Curioso é que, em todos os casos, não há, necessariamente, a
presença de uma instituição intermediadora. A celebração deveria ser realizada
em casa, ao redor da mesa, narrando aos mais novos a história vivida, de modo a
manter acesa a memória e a inspirar a esperança.
A páscoa hoje exige mais gente e menos festa. A páscoa hoje
é um convite ao recolhimento que promove conhecimento de si mesmo; à
sensibilidade que nos impulsiona na direção do outro; e à fé que nos encoraja a
mergulhar no abismo infinito que é o coração de Deus.
Páscoa é passagem, nesse sentido: no permanente processo da
caminhada de quem deixa pra trás o que não constrói e busca à frente aquilo que
enche de significado a vida. Busca de quem compreende que a vida só tem sentido
quando voltada para a (re)construção de um mundo pleno de justiça e paz.
Páscoa é o nome antigo do que hoje chamamos por
espiritualidade, fé, cidadania, consciência, ética e tantos outras virtudes.

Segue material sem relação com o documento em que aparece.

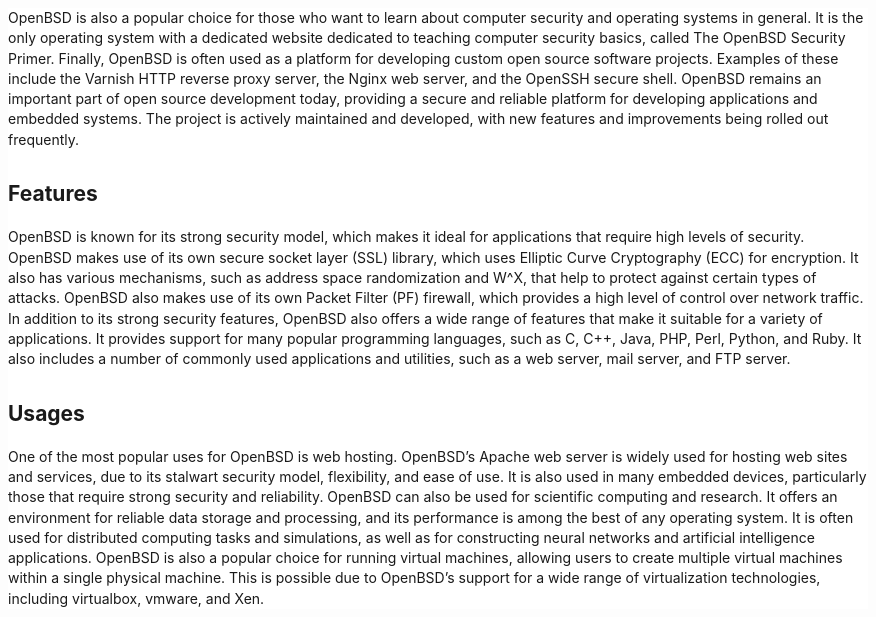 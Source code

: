 OpenBSD is also a popular choice for those who want to learn about computer security and operating systems in general.
It is the only operating system with a dedicated website dedicated to teaching computer security basics, called The
OpenBSD Security Primer.
Finally, OpenBSD is often used as a platform for developing custom open source software projects. Examples of these
include the Varnish HTTP reverse proxy server, the Nginx web server, and the OpenSSH secure shell.
OpenBSD remains an important part of open source development today, providing a secure and reliable platform for
developing applications and embedded systems. The project is actively maintained and developed, with new features and
improvements being rolled out frequently.

## Features

OpenBSD is known for its strong security model, which makes it ideal for applications that require high levels of
security. OpenBSD makes use of its own secure socket layer (SSL) library, which uses Elliptic Curve Cryptography (ECC)
for encryption. It also has various mechanisms, such as address space randomization and W^X, that help to protect
against certain types of attacks. OpenBSD also makes use of its own Packet Filter (PF) firewall, which provides a high
level of control over network traffic.
In addition to its strong security features, OpenBSD also offers a wide range of features that make it suitable for a
variety of applications. It provides support for many popular programming languages, such as C, C++, Java, PHP, Perl,
Python, and Ruby. It also includes a number of commonly used applications and utilities, such as a web server, mail
server, and FTP server.

## Usages

One of the most popular uses for OpenBSD is web hosting. OpenBSD’s Apache web server is widely used for hosting web
sites and services, due to its stalwart security model, flexibility, and ease of use. It is also used in many embedded
devices, particularly those that require strong security and reliability.
OpenBSD can also be used for scientific computing and research. It offers an environment for reliable data storage and
processing, and its performance is among the best of any operating system. It is often used for distributed computing
tasks and simulations, as well as for constructing neural networks and artificial intelligence applications.
OpenBSD is also a popular choice for running virtual machines, allowing users to create multiple virtual machines within
a single physical machine. This is possible due to OpenBSD’s support for a wide range of virtualization technologies,
including virtualbox, vmware, and Xen.
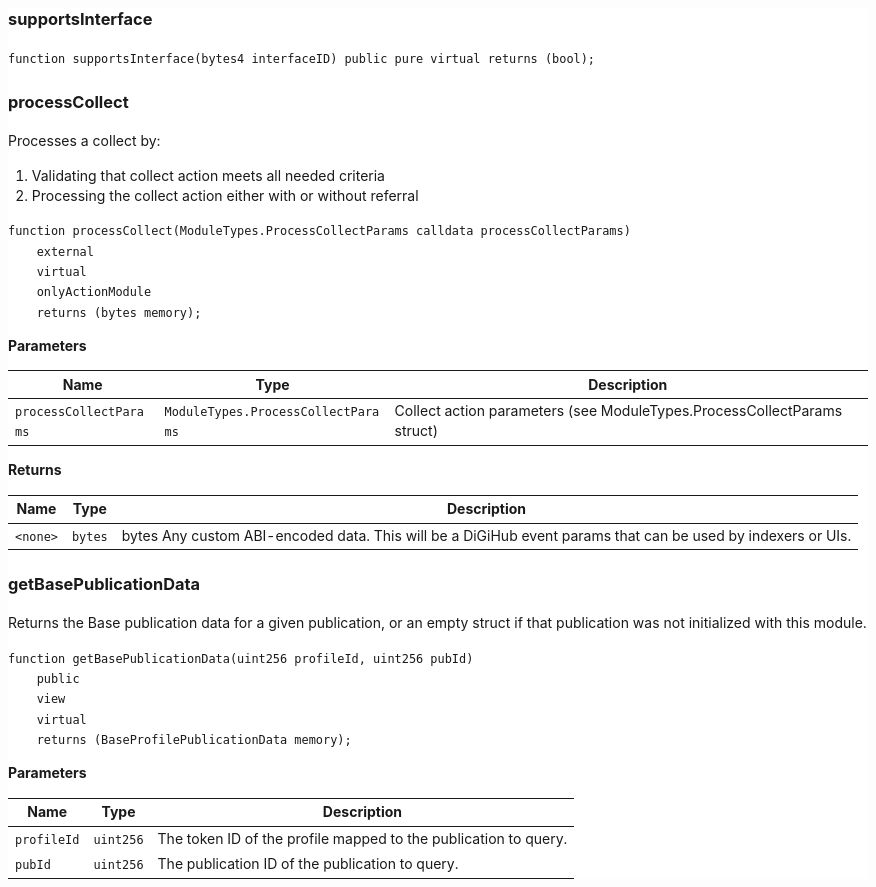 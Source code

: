 ### supportsInterface


```solidity
function supportsInterface(bytes4 interfaceID) public pure virtual returns (bool);
```

### processCollect

Processes a collect by:
1. Validating that collect action meets all needed criteria
2. Processing the collect action either with or without referral


```solidity
function processCollect(ModuleTypes.ProcessCollectParams calldata processCollectParams)
    external
    virtual
    onlyActionModule
    returns (bytes memory);
```
**Parameters**

|Name|Type|Description|
|----|----|-----------|
|`processCollectParams`|`ModuleTypes.ProcessCollectParams`|Collect action parameters (see ModuleTypes.ProcessCollectParams struct)|

**Returns**

|Name|Type|Description|
|----|----|-----------|
|`<none>`|`bytes`|bytes Any custom ABI-encoded data. This will be a DiGiHub event params that can be used by indexers or UIs.|


### getBasePublicationData

Returns the Base publication data for a given publication, or an empty struct if that publication was not
initialized with this module.


```solidity
function getBasePublicationData(uint256 profileId, uint256 pubId)
    public
    view
    virtual
    returns (BaseProfilePublicationData memory);
```
**Parameters**

|Name|Type|Description|
|----|----|-----------|
|`profileId`|`uint256`|The token ID of the profile mapped to the publication to query.|
|`pubId`|`uint256`|The publication ID of the publication to query.|
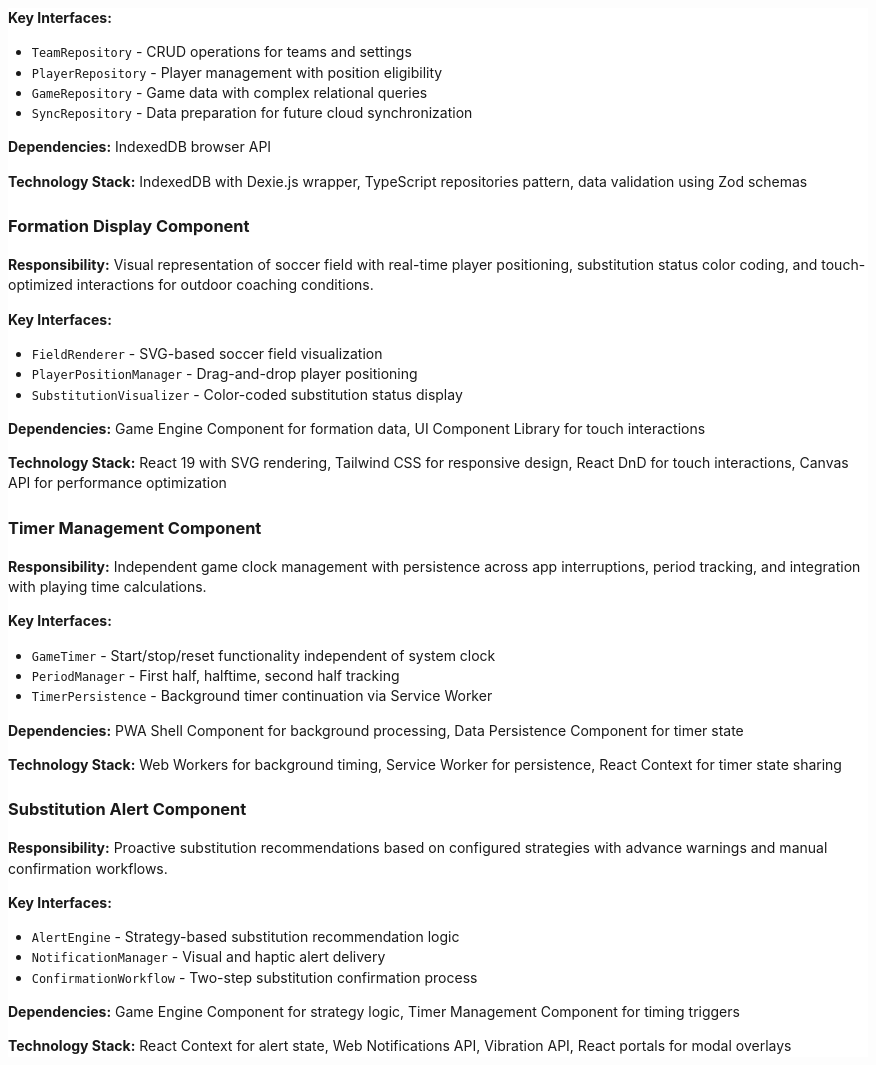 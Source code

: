 **Key Interfaces:**
- `TeamRepository` - CRUD operations for teams and settings
- `PlayerRepository` - Player management with position eligibility
- `GameRepository` - Game data with complex relational queries
- `SyncRepository` - Data preparation for future cloud synchronization

**Dependencies:** IndexedDB browser API

**Technology Stack:** IndexedDB with Dexie.js wrapper, TypeScript repositories pattern, data validation using Zod schemas

### Formation Display Component

**Responsibility:** Visual representation of soccer field with real-time player positioning, substitution status color coding, and touch-optimized interactions for outdoor coaching conditions.

**Key Interfaces:**
- `FieldRenderer` - SVG-based soccer field visualization
- `PlayerPositionManager` - Drag-and-drop player positioning
- `SubstitutionVisualizer` - Color-coded substitution status display

**Dependencies:** Game Engine Component for formation data, UI Component Library for touch interactions

**Technology Stack:** React 19 with SVG rendering, Tailwind CSS for responsive design, React DnD for touch interactions, Canvas API for performance optimization

### Timer Management Component

**Responsibility:** Independent game clock management with persistence across app interruptions, period tracking, and integration with playing time calculations.

**Key Interfaces:**
- `GameTimer` - Start/stop/reset functionality independent of system clock
- `PeriodManager` - First half, halftime, second half tracking
- `TimerPersistence` - Background timer continuation via Service Worker

**Dependencies:** PWA Shell Component for background processing, Data Persistence Component for timer state

**Technology Stack:** Web Workers for background timing, Service Worker for persistence, React Context for timer state sharing

### Substitution Alert Component

**Responsibility:** Proactive substitution recommendations based on configured strategies with advance warnings and manual confirmation workflows.

**Key Interfaces:**
- `AlertEngine` - Strategy-based substitution recommendation logic
- `NotificationManager` - Visual and haptic alert delivery
- `ConfirmationWorkflow` - Two-step substitution confirmation process

**Dependencies:** Game Engine Component for strategy logic, Timer Management Component for timing triggers

**Technology Stack:** React Context for alert state, Web Notifications API, Vibration API, React portals for modal overlays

Celebrar a páscoa hoje exige mais que o ritual das
religiões; demanda comprometimento no processo de transformação desse mundo
vil, marcado pelo individualismo predatório e pela opressão dos mais fortes
sobre os mais fracos; manchado pelos traços da morte.
Uma páscoa que se inspira na tradição bíblica passa,
obrigatoriamente, pelo caminho do autoconhecimento, do cultivo de uma
espiritualidade sadia; toca no plano político-social e atua como mola
propulsora para a transformação.
Páscoa, em síntese, é uma sinfonia de espiritualidade com
política, de cidadania com transcendência.